Exercise details:
Begin at the line containing "[커널](https://doc.redox-os.org/kernel/kernel/). Redox의 커널에" in the data below and go on through the line containing "## 커뮤니케이션과 채팅", repeating each line exactly; include both ends and no other line.

Data entries:
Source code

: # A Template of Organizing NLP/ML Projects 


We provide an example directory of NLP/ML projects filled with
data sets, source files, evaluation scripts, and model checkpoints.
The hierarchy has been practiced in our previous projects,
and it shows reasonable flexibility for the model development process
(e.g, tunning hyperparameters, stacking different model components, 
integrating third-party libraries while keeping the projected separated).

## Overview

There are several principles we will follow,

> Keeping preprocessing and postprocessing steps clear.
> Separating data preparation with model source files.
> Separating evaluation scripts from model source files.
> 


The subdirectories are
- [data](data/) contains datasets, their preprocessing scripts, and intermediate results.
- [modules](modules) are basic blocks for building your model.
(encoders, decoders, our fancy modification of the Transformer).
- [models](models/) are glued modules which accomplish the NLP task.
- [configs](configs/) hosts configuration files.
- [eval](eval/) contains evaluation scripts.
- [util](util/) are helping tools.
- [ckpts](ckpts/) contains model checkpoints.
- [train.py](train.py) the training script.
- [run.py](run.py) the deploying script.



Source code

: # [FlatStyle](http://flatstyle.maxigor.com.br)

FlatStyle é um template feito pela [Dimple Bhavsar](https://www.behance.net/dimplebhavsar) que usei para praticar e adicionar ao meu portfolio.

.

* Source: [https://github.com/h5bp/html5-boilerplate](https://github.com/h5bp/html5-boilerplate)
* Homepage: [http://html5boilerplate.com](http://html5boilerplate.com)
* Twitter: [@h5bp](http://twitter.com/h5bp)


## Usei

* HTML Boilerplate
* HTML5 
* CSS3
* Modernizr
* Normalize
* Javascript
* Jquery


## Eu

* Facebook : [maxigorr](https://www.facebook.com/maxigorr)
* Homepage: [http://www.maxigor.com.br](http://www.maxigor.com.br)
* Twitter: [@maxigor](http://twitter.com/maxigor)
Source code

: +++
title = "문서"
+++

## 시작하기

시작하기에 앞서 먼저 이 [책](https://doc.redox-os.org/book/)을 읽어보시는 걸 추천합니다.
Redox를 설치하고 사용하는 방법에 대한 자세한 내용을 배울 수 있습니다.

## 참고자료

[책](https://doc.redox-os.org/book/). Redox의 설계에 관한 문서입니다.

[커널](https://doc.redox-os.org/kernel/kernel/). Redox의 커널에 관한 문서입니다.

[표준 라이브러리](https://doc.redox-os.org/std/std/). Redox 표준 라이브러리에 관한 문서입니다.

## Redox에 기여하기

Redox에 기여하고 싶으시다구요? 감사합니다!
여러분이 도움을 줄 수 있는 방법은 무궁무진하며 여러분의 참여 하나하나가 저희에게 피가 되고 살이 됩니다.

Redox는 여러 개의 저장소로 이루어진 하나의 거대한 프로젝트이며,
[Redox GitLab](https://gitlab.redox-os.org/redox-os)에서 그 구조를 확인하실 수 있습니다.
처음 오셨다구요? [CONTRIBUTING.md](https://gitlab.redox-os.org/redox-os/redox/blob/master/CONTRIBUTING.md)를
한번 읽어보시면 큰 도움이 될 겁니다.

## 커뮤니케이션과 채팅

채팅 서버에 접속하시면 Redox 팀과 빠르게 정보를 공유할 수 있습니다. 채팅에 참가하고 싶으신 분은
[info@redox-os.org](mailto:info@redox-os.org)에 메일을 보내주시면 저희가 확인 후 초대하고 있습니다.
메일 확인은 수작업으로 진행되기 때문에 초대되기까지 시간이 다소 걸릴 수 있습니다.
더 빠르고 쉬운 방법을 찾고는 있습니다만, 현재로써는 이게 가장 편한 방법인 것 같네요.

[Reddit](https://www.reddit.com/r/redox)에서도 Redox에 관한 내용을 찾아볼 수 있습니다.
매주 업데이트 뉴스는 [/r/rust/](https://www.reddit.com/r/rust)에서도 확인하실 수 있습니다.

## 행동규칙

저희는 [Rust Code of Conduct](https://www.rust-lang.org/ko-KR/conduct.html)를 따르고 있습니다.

Final answer:
[커널](https://doc.redox-os.org/kernel/kernel/). Redox의 커널에 관한 문서입니다.

[표준 라이브러리](https://doc.redox-os.org/std/std/). Redox 표준 라이브러리에 관한 문서입니다.

## Redox에 기여하기

Redox에 기여하고 싶으시다구요? 감사합니다!
여러분이 도움을 줄 수 있는 방법은 무궁무진하며 여러분의 참여 하나하나가 저희에게 피가 되고 살이 됩니다.

Redox는 여러 개의 저장소로 이루어진 하나의 거대한 프로젝트이며,
[Redox GitLab](https://gitlab.redox-os.org/redox-os)에서 그 구조를 확인하실 수 있습니다.
처음 오셨다구요? [CONTRIBUTING.md](https://gitlab.redox-os.org/redox-os/redox/blob/master/CONTRIBUTING.md)를
한번 읽어보시면 큰 도움이 될 겁니다.

## 커뮤니케이션과 채팅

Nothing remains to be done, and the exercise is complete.